(Source texts of formatted documents)

_ _ _ _

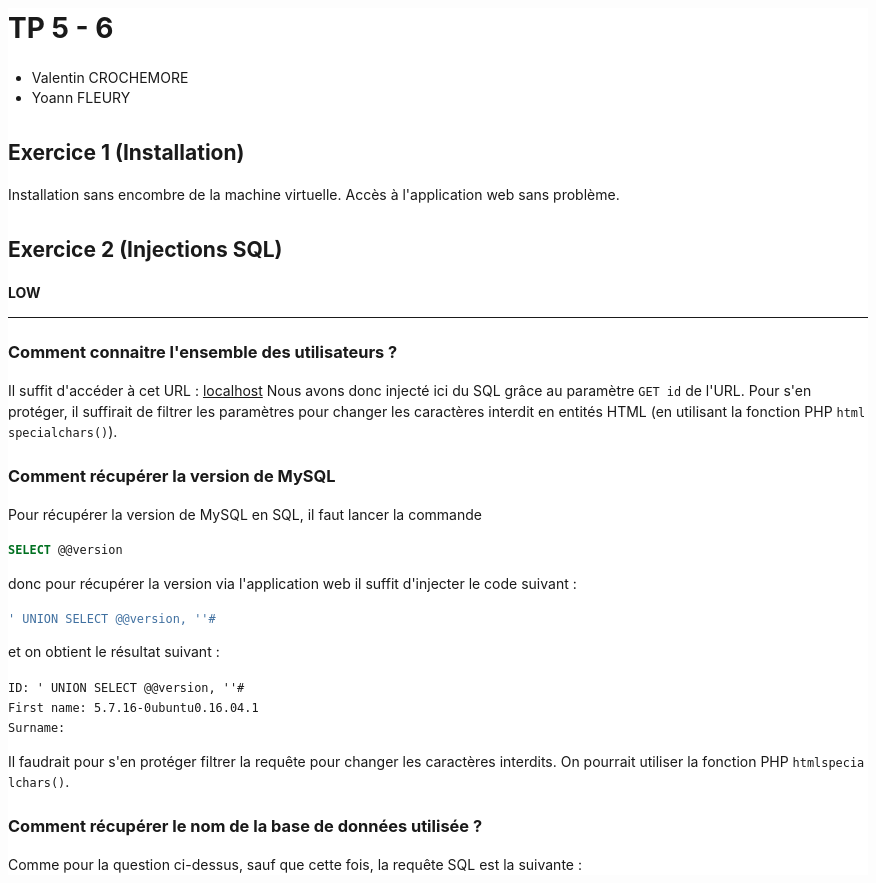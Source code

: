 # TP 5 - 6

* Valentin CROCHEMORE
* Yoann FLEURY

## Exercice 1 (Installation)

Installation sans encombre de la machine virtuelle. Accès à l'application web
sans problème.

## Exercice 2 (Injections SQL)

**LOW**
____

### Comment connaitre l'ensemble des utilisateurs ?

Il suffit d'accéder à cet URL : [localhost](localhost/vulnerabilities/sqli/?id='+OR+'1'+%3D'1&Submit=Submit)
Nous avons donc injecté ici du SQL grâce au paramètre `GET id` de l'URL.
Pour s'en protéger, il suffirait de filtrer les paramètres pour changer les
caractères interdit en entités HTML (en utilisant la fonction PHP
`htmlspecialchars()`).

### Comment récupérer la version de MySQL

Pour récupérer la version de MySQL en SQL, il faut lancer la commande

```sql
SELECT @@version
```

donc pour récupérer la version via l'application web il suffit d'injecter le
code suivant :

```sql
' UNION SELECT @@version, ''#
```

et on obtient le résultat suivant :

```
ID: ' UNION SELECT @@version, ''#
First name: 5.7.16-0ubuntu0.16.04.1
Surname:
```

Il faudrait pour s'en protéger filtrer la requête pour changer les caractères
interdits. On pourrait utiliser la fonction PHP `htmlspecialchars()`.

### Comment récupérer le nom de la base de données utilisée ?

Comme pour la question ci-dessus, sauf que cette fois, la requête SQL est la
suivante :
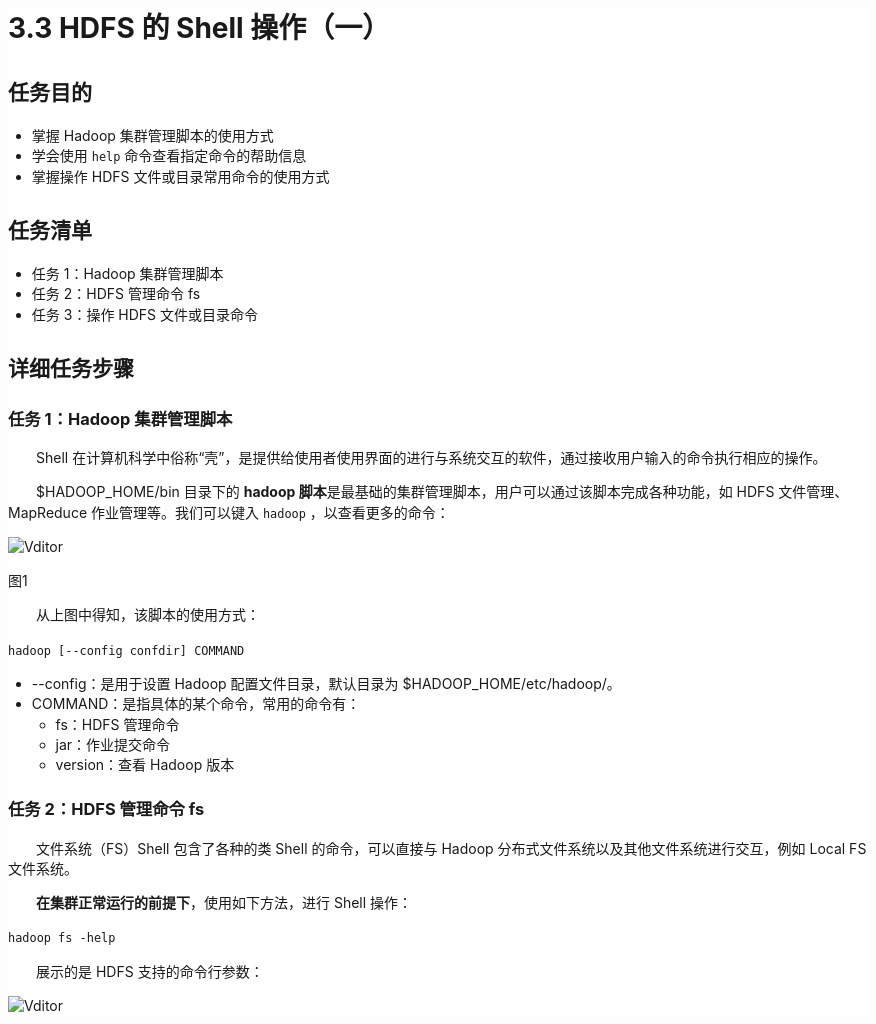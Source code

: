 # 3.3 HDFS 的 Shell 操作（一）

## 任务目的

- 掌握 Hadoop 集群管理脚本的使用方式
- 学会使用 `help` 命令查看指定命令的帮助信息
- 掌握操作 HDFS 文件或目录常用命令的使用方式

## 任务清单

- 任务 1：Hadoop 集群管理脚本
- 任务 2：HDFS 管理命令 fs
- 任务 3：操作 HDFS 文件或目录命令

## 详细任务步骤

### 任务 1：Hadoop 集群管理脚本

　　Shell 在计算机科学中俗称“壳”，是提供给使用者使用界面的进行与系统交互的软件，通过接收用户输入的命令执行相应的操作。

　　$HADOOP_HOME/bin 目录下的 **hadoop 脚本**是最基础的集群管理脚本，用户可以通过该脚本完成各种功能，如 HDFS 文件管理、MapReduce 作业管理等。我们可以键入 `hadoop` ，以查看更多的命令：

![Vditor](http://assets.qingjiaoclass.com/gdlzpoyzbkrj/20200514/bjveyovr_M9zIRXkNFKrBhdR3XG8c/1589427407ww/_image/1.png)

图1

　　从上图中得知，该脚本的使用方式：

```shell
hadoop [‐‐config confdir] COMMAND 
```

- --config：是用于设置 Hadoop 配置文件目录，默认目录为 $HADOOP_HOME/etc/hadoop/。
- COMMAND：是指具体的某个命令，常用的命令有：
  - fs：HDFS 管理命令
  - jar：作业提交命令
  - version：查看 Hadoop 版本

### 任务 2：HDFS 管理命令 fs

　　文件系统（FS）Shell 包含了各种的类 Shell 的命令，可以直接与 Hadoop 分布式文件系统以及其他文件系统进行交互，例如 Local FS 文件系统。

　　**在集群正常运行的前提下**，使用如下方法，进行 Shell 操作：

```shell
hadoop fs -help
```

　　展示的是 HDFS 支持的命令行参数：

![Vditor](http://assets.qingjiaoclass.com/gdlzpoyzbkrj/20200514/bjveyovr_M9zIRXkNFKrBhdR3XG8c/1589427407ww/_image/2.png)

_ _ _ _

Exercise requirements. Please copy each line of the records above in which the word "gdlzpoyzbkrj" can be found.

Task response.
![Vditor](http://assets.qingjiaoclass.com/gdlzpoyzbkrj/20200514/bjveyovr_M9zIRXkNFKrBhdR3XG8c/1589427407ww/_image/1.png)
![Vditor](http://assets.qingjiaoclass.com/gdlzpoyzbkrj/20200514/bjveyovr_M9zIRXkNFKrBhdR3XG8c/1589427407ww/_image/2.png)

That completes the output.